Dataset entries:
■ ■ ■ ■
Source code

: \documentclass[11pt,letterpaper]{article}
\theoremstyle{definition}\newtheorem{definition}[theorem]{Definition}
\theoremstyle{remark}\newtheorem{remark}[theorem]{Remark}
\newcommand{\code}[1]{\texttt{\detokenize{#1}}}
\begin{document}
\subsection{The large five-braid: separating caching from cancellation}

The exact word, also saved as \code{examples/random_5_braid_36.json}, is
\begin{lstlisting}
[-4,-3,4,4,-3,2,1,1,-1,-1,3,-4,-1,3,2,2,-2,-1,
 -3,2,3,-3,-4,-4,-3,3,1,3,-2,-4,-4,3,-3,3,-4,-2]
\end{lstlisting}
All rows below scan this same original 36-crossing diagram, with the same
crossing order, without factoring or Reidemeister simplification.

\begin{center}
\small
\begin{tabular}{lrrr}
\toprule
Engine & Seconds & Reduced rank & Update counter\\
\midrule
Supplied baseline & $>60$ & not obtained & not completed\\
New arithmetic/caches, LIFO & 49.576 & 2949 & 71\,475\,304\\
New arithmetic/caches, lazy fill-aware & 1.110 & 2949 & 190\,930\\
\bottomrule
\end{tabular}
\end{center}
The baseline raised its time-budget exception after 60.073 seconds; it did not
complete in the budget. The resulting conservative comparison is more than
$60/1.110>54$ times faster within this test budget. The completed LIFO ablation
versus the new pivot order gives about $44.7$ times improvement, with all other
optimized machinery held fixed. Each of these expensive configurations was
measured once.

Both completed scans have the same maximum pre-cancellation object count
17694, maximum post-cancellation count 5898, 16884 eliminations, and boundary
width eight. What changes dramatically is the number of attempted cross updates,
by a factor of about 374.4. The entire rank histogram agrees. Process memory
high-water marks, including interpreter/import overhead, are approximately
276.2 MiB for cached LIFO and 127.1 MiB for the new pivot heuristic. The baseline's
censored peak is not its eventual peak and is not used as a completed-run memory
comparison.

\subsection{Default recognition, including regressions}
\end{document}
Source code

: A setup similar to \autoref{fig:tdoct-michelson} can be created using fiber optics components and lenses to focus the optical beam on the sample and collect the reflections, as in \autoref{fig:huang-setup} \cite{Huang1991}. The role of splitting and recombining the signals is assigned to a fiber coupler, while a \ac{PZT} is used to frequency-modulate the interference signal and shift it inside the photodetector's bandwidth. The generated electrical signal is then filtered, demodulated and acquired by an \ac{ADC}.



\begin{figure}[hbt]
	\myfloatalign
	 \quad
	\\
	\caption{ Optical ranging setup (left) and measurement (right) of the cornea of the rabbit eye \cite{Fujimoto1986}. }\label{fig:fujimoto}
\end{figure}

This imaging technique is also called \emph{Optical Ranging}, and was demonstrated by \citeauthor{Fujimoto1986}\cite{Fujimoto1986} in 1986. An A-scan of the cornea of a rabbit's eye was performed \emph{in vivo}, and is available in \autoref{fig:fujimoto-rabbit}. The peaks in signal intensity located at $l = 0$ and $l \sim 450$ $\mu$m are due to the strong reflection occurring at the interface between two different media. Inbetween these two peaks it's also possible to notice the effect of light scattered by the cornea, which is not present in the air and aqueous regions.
■ ■ ■ ■
### The problem
Exactly repeat the lines above, from the opening line through the one with "New arithmetic/caches, lazy", and include nothing else.

### Task output
Source code

: \documentclass[11pt,letterpaper]{article}
\theoremstyle{definition}\newtheorem{definition}[theorem]{Definition}
\theoremstyle{remark}\newtheorem{remark}[theorem]{Remark}
\newcommand{\code}[1]{\texttt{\detokenize{#1}}}
\begin{document}
\subsection{The large five-braid: separating caching from cancellation}

The exact word, also saved as \code{examples/random_5_braid_36.json}, is
\begin{lstlisting}
[-4,-3,4,4,-3,2,1,1,-1,-1,3,-4,-1,3,2,2,-2,-1,
 -3,2,3,-3,-4,-4,-3,3,1,3,-2,-4,-4,3,-3,3,-4,-2]
\end{lstlisting}
All rows below scan this same original 36-crossing diagram, with the same
crossing order, without factoring or Reidemeister simplification.

\begin{center}
\small
\begin{tabular}{lrrr}
\toprule
Engine & Seconds & Reduced rank & Update counter\\
\midrule
Supplied baseline & $>60$ & not obtained & not completed\\
New arithmetic/caches, LIFO & 49.576 & 2949 & 71\,475\,304\\
New arithmetic/caches, lazy fill-aware & 1.110 & 2949 & 190\,930\\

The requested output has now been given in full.